You see the Nazis took Darwin's ideas of natural selection, in
particular the idea of survival of the fittest in the animal kingdom,
and applied them to the human world and society. It was argued that
allowing disabled people to live and have children, led to the "unfit"
reproducing more quickly than "the fit". It was said that this weakened
society's ability to function efficiently, placing an unnecessary toll
on non-disabled people. Hitler believed by eradicating every disabled
person, he could wipe out disability. Babies born deaf, blind or with
even the slightest imperfection were immediately disposed of. Hitler
ordered the making of propaganda films to persuade the public of the
necessity of eliminating people with genetic defects. Nazi propaganda in
the form of posters, news-reels and cinema films portrayed disabled
people as "useless eaters" and people who had "lives unworthy of
living". The propaganda stressed the high cost of supporting disabled
people, and suggested that there was something unhealthy or even
unnatural about society paying for this.
The film "Victims of the Past" was made on Hitler's explicit orders and
he made sure the film was shown in Germany's 5,300 cinemas. Special
lighting effects distorted features so disabled people were portrayed
as grotesque and could only survive at the expense of healthy people.

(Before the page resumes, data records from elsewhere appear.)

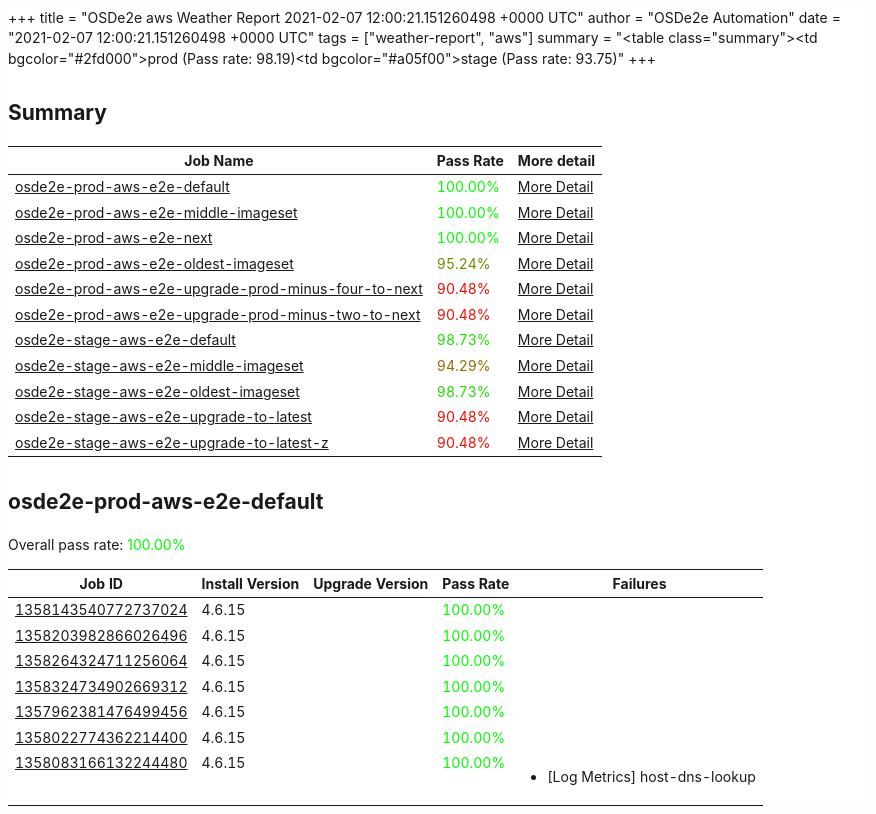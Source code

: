 +++
title = "OSDe2e aws Weather Report 2021-02-07 12:00:21.151260498 +0000 UTC"
author = "OSDe2e Automation"
date = "2021-02-07 12:00:21.151260498 +0000 UTC"
tags = ["weather-report", "aws"]
summary = "<table class=\"summary\"><tr><td bgcolor=\"#2fd000\"></td><td>prod (Pass rate: 98.19)</td></tr><tr><td bgcolor=\"#a05f00\"></td><td>stage (Pass rate: 93.75)</td></tr></table>"
+++
## Summary

| Job Name | Pass Rate | More detail |
|----------|-----------|-------------|
|[osde2e-prod-aws-e2e-default](https://prow.svc.ci.openshift.org/?job=osde2e-prod-aws-e2e-default)| <span style="color:#01fe00;">100.00%</span>|[More Detail](#osde2e-prod-aws-e2e-default)|
|[osde2e-prod-aws-e2e-middle-imageset](https://prow.svc.ci.openshift.org/?job=osde2e-prod-aws-e2e-middle-imageset)| <span style="color:#01fe00;">100.00%</span>|[More Detail](#osde2e-prod-aws-e2e-middle-imageset)|
|[osde2e-prod-aws-e2e-next](https://prow.svc.ci.openshift.org/?job=osde2e-prod-aws-e2e-next)| <span style="color:#01fe00;">100.00%</span>|[More Detail](#osde2e-prod-aws-e2e-next)|
|[osde2e-prod-aws-e2e-oldest-imageset](https://prow.svc.ci.openshift.org/?job=osde2e-prod-aws-e2e-oldest-imageset)| <span style="color:#7a8500;">95.24%</span>|[More Detail](#osde2e-prod-aws-e2e-oldest-imageset)|
|[osde2e-prod-aws-e2e-upgrade-prod-minus-four-to-next](https://prow.svc.ci.openshift.org/?job=osde2e-prod-aws-e2e-upgrade-prod-minus-four-to-next)| <span style="color:#f30c00;">90.48%</span>|[More Detail](#osde2e-prod-aws-e2e-upgrade-prod-minus-four-to-next)|
|[osde2e-prod-aws-e2e-upgrade-prod-minus-two-to-next](https://prow.svc.ci.openshift.org/?job=osde2e-prod-aws-e2e-upgrade-prod-minus-two-to-next)| <span style="color:#f30c00;">90.48%</span>|[More Detail](#osde2e-prod-aws-e2e-upgrade-prod-minus-two-to-next)|
|[osde2e-stage-aws-e2e-default](https://prow.svc.ci.openshift.org/?job=osde2e-stage-aws-e2e-default)| <span style="color:#21de00;">98.73%</span>|[More Detail](#osde2e-stage-aws-e2e-default)|
|[osde2e-stage-aws-e2e-middle-imageset](https://prow.svc.ci.openshift.org/?job=osde2e-stage-aws-e2e-middle-imageset)| <span style="color:#926d00;">94.29%</span>|[More Detail](#osde2e-stage-aws-e2e-middle-imageset)|
|[osde2e-stage-aws-e2e-oldest-imageset](https://prow.svc.ci.openshift.org/?job=osde2e-stage-aws-e2e-oldest-imageset)| <span style="color:#21de00;">98.73%</span>|[More Detail](#osde2e-stage-aws-e2e-oldest-imageset)|
|[osde2e-stage-aws-e2e-upgrade-to-latest](https://prow.svc.ci.openshift.org/?job=osde2e-stage-aws-e2e-upgrade-to-latest)| <span style="color:#f30c00;">90.48%</span>|[More Detail](#osde2e-stage-aws-e2e-upgrade-to-latest)|
|[osde2e-stage-aws-e2e-upgrade-to-latest-z](https://prow.svc.ci.openshift.org/?job=osde2e-stage-aws-e2e-upgrade-to-latest-z)| <span style="color:#f30c00;">90.48%</span>|[More Detail](#osde2e-stage-aws-e2e-upgrade-to-latest-z)|



## osde2e-prod-aws-e2e-default

Overall pass rate: <span style="color:#01fe00;">100.00%</span>

| Job ID | Install Version | Upgrade Version | Pass Rate | Failures |
|--------|-----------------|-----------------|-----------|----------|
[1358143540772737024](https://prow.ci.openshift.org/view/gs/origin-ci-test/logs/osde2e-prod-aws-e2e-default/1358143540772737024) | 4.6.15 |  | <span style="color:#01fe00;">100.00%</span>|
[1358203982866026496](https://prow.ci.openshift.org/view/gs/origin-ci-test/logs/osde2e-prod-aws-e2e-default/1358203982866026496) | 4.6.15 |  | <span style="color:#01fe00;">100.00%</span>|
[1358264324711256064](https://prow.ci.openshift.org/view/gs/origin-ci-test/logs/osde2e-prod-aws-e2e-default/1358264324711256064) | 4.6.15 |  | <span style="color:#01fe00;">100.00%</span>|
[1358324734902669312](https://prow.ci.openshift.org/view/gs/origin-ci-test/logs/osde2e-prod-aws-e2e-default/1358324734902669312) | 4.6.15 |  | <span style="color:#01fe00;">100.00%</span>|
[1357962381476499456](https://prow.ci.openshift.org/view/gs/origin-ci-test/logs/osde2e-prod-aws-e2e-default/1357962381476499456) | 4.6.15 |  | <span style="color:#01fe00;">100.00%</span>|
[1358022774362214400](https://prow.ci.openshift.org/view/gs/origin-ci-test/logs/osde2e-prod-aws-e2e-default/1358022774362214400) | 4.6.15 |  | <span style="color:#01fe00;">100.00%</span>|
[1358083166132244480](https://prow.ci.openshift.org/view/gs/origin-ci-test/logs/osde2e-prod-aws-e2e-default/1358083166132244480) | 4.6.15 |  | <span style="color:#01fe00;">100.00%</span>|<ul><li>[Log Metrics] host-dns-lookup</li></ul>
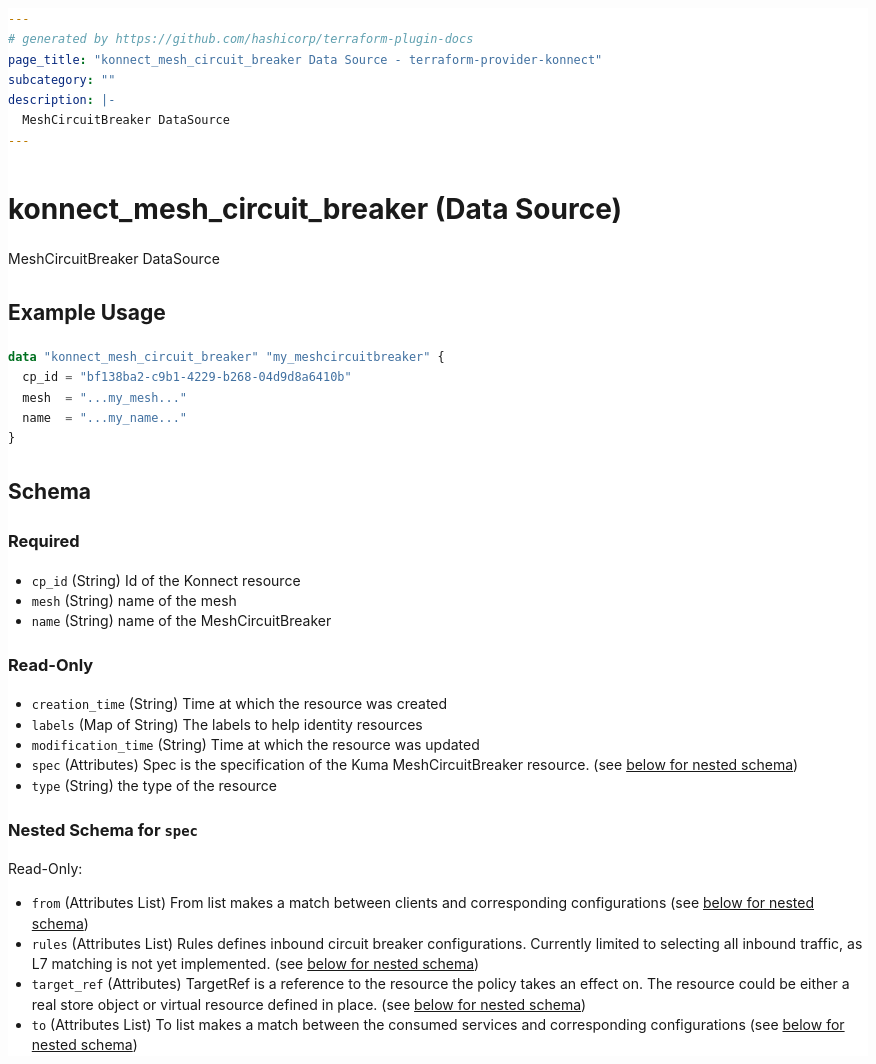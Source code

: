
 ```yaml
---
# generated by https://github.com/hashicorp/terraform-plugin-docs
page_title: "konnect_mesh_circuit_breaker Data Source - terraform-provider-konnect"
subcategory: ""
description: |-
  MeshCircuitBreaker DataSource
---
```


# konnect_mesh_circuit_breaker (Data Source)

MeshCircuitBreaker DataSource

## Example Usage

```terraform
data "konnect_mesh_circuit_breaker" "my_meshcircuitbreaker" {
  cp_id = "bf138ba2-c9b1-4229-b268-04d9d8a6410b"
  mesh  = "...my_mesh..."
  name  = "...my_name..."
}
```


## Schema

### Required

- `cp_id` (String) Id of the Konnect resource
- `mesh` (String) name of the mesh
- `name` (String) name of the MeshCircuitBreaker

### Read-Only

- `creation_time` (String) Time at which the resource was created
- `labels` (Map of String) The labels to help identity resources
- `modification_time` (String) Time at which the resource was updated
- `spec` (Attributes) Spec is the specification of the Kuma MeshCircuitBreaker resource. (see [below for nested schema](#nestedatt--spec))
- `type` (String) the type of the resource

<a id="nestedatt--spec"></a>
### Nested Schema for `spec`

Read-Only:

- `from` (Attributes List) From list makes a match between clients and corresponding configurations (see [below for nested schema](#nestedatt--spec--from))
- `rules` (Attributes List) Rules defines inbound circuit breaker configurations. Currently limited to
selecting all inbound traffic, as L7 matching is not yet implemented. (see [below for nested schema](#nestedatt--spec--rules))
- `target_ref` (Attributes) TargetRef is a reference to the resource the policy takes an effect on.
The resource could be either a real store object or virtual resource
defined in place. (see [below for nested schema](#nestedatt--spec--target_ref))
- `to` (Attributes List) To list makes a match between the consumed services and corresponding
configurations (see [below for nested schema](#nestedatt--spec--to))
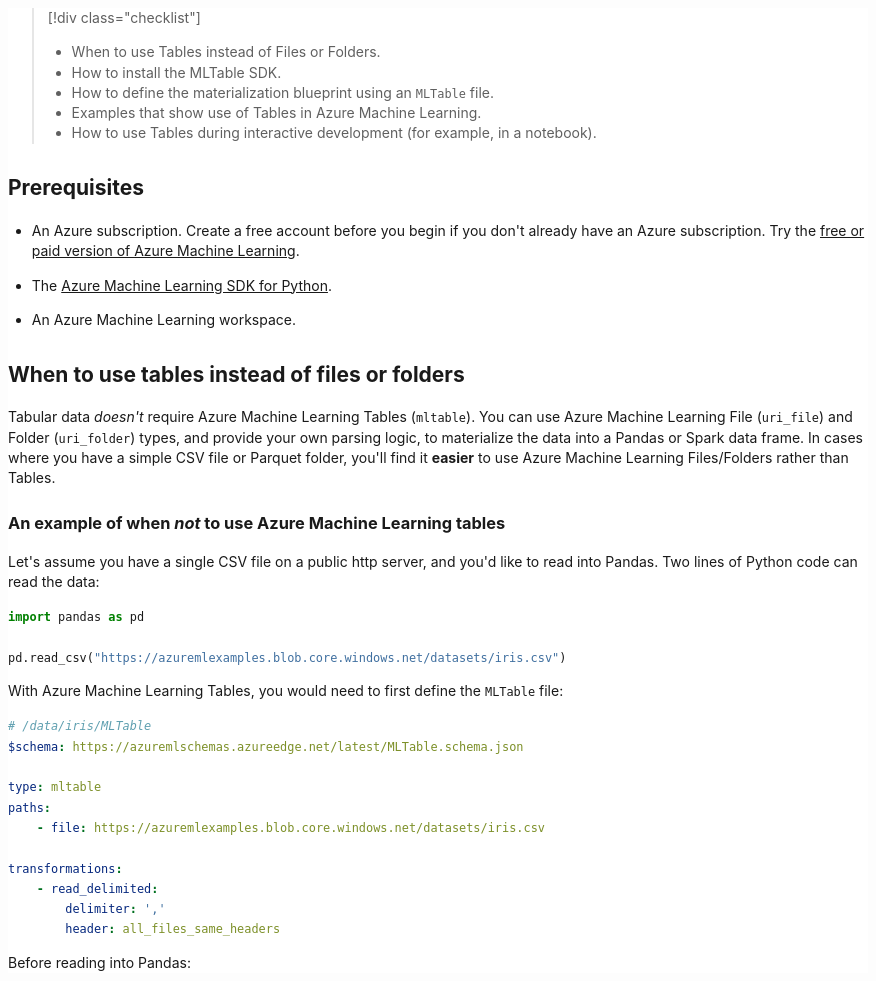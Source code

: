 > [!div class="checklist"]
> - When to use Tables instead of Files or Folders.
> - How to install the MLTable SDK.
> - How to define the materialization blueprint using an `MLTable` file.
> - Examples that show use of Tables in Azure Machine Learning.
> - How to use Tables during interactive development (for example, in a notebook).

## Prerequisites

- An Azure subscription. Create a free account before you begin if you don't already have an Azure subscription. Try the [free or paid version of Azure Machine Learning](https://azure.microsoft.com/free/).

- The [Azure Machine Learning SDK for Python](https://aka.ms/sdk-v2-install).

- An Azure Machine Learning workspace.


## When to use tables instead of files or folders
Tabular data *doesn't* require Azure Machine Learning Tables (`mltable`). You can use Azure Machine Learning File (`uri_file`) and Folder (`uri_folder`) types, and provide your own parsing logic, to materialize the data into a Pandas or Spark data frame. In cases where you have a simple CSV file or Parquet folder, you'll find it **easier** to use Azure Machine Learning Files/Folders rather than Tables.

### An example of when *not* to use Azure Machine Learning tables

Let's assume you have a single CSV file on a public http server, and you'd like to read into Pandas. Two lines of Python code can read the data:

```python
import pandas as pd

pd.read_csv("https://azuremlexamples.blob.core.windows.net/datasets/iris.csv")
```

With Azure Machine Learning Tables, you would need to first define the `MLTable` file:

```yml
# /data/iris/MLTable
$schema: https://azuremlschemas.azureedge.net/latest/MLTable.schema.json

type: mltable
paths:
    - file: https://azuremlexamples.blob.core.windows.net/datasets/iris.csv

transformations:
    - read_delimited:
        delimiter: ','
        header: all_files_same_headers
```

Before reading into Pandas:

Doctors, not soldiers, were put in charge of killing older people and
disabled people, since they had first-hand knowledge of where they
lived, and if their medical condition was temporary or not. Those deemed
"curable" were transferred to special hospitals for slave labour and
experiments.
After the propaganda came action. On the grounds that disabled people
were less worthwhile and an unfair burden on society, a widespread and
compulsory sterilization program took place. This began in 1933, as soon
as the Nazis came to power. Under a secret plan called the 'T4 Program'
(T4 was a reference to the address of the program's Berlin HQ -
Tiergartenstrasse 4), disabled people in Germany were killed by lethal
injection or poison gas. The T4 Program saw a string of six death camps
- called "euthanasia centres" - set up across Germany and Austria. These
centres contained gassing installations designed to look like shower
stalls. It total an estimated 275,000 disabled people are believed to
have been killed by the Nazis.
These figures in the 21st century seem unbelievable. But it was not even
100 years ago that this happened. Therefore as students we have a duty
to educate our peers and ourselves about what happened. So this Thursday
do spend some time thinking about the holocaust and the impact it had of
so many people, from so many different groups. The only way that we can
ensure things like this do not happen is by education, by joining together, by fighting for Liberation and stating Never Again.